Will Eisner / Fumetto 2013

Le festival Fumetto de Lucerne démontre que la bande dessinée suisse est toujours bien vivante. Ce genre artistique souffre encore de certains préjugés concernant sa «juvénilité» mais les efforts promotionnels des organisateurs, des maisons d'édition et des bédéistes commencent à produire leurs effets.

Pendant neuf jours de ce mois de mars, Lucerne a fait la fête à la bande dessinée en tant qu’expression artistique indépendante, alternative et avant-gardiste. «Fumetto se veut explicitement un festival d’exposants et de créateurs et non pas une foire traditionnelle avec des stands de vente et des gens en costume» déclare Marta Nawrocka, co-responsable et porte-parole du Festival international de la bande dessinée.

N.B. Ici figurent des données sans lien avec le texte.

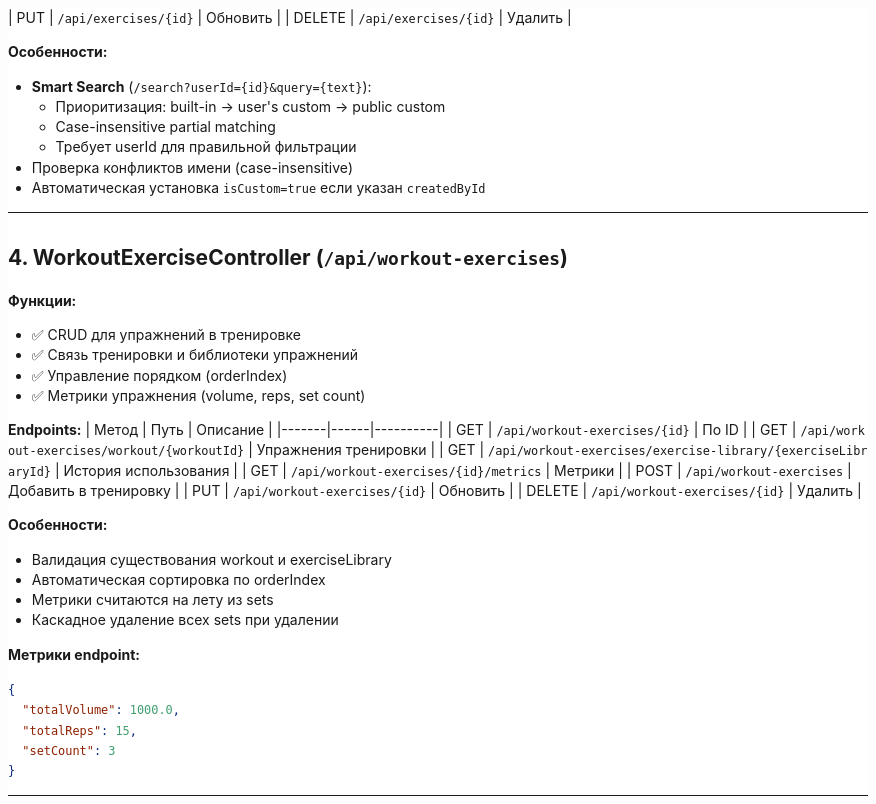 | PUT | `/api/exercises/{id}` | Обновить |
| DELETE | `/api/exercises/{id}` | Удалить |

**Особенности:**
- **Smart Search** (`/search?userId={id}&query={text}`):
  - Приоритизация: built-in → user's custom → public custom
  - Case-insensitive partial matching
  - Требует userId для правильной фильтрации
- Проверка конфликтов имени (case-insensitive)
- Автоматическая установка `isCustom=true` если указан `createdById`

---

## 4. WorkoutExerciseController (`/api/workout-exercises`)

**Функции:**
- ✅ CRUD для упражнений в тренировке
- ✅ Связь тренировки и библиотеки упражнений
- ✅ Управление порядком (orderIndex)
- ✅ Метрики упражнения (volume, reps, set count)

**Endpoints:**
| Метод | Путь | Описание |
|-------|------|----------|
| GET | `/api/workout-exercises/{id}` | По ID |
| GET | `/api/workout-exercises/workout/{workoutId}` | Упражнения тренировки |
| GET | `/api/workout-exercises/exercise-library/{exerciseLibraryId}` | История использования |
| GET | `/api/workout-exercises/{id}/metrics` | Метрики |
| POST | `/api/workout-exercises` | Добавить в тренировку |
| PUT | `/api/workout-exercises/{id}` | Обновить |
| DELETE | `/api/workout-exercises/{id}` | Удалить |

**Особенности:**
- Валидация существования workout и exerciseLibrary
- Автоматическая сортировка по orderIndex
- Метрики считаются на лету из sets
- Каскадное удаление всех sets при удалении

**Метрики endpoint:**
```json
{
  "totalVolume": 1000.0,
  "totalReps": 15,
  "setCount": 3
}
```

---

«Fumetto est très important parce qu’il met ce genre en lumière et que le niveau de son programme suscite un grand intérêt de la part des médias, c’est génial», se réjouit David Basler. Il a été le co-fondateur de la maison Edition Moderne en 1981 ainsi que du magazine spécialisé Strapazin en 1984. En même temps que l’unique éditeur de BD de Suisse allemande, le festival Fumetto s’est imposé comme l’avant-garde de la bande dessinée underground.

Marta Nawrocka et David Basler sont convaincus que tant le festival que la maison d’édition et le magazine permettent de développer les échanges entre les artistes et le public.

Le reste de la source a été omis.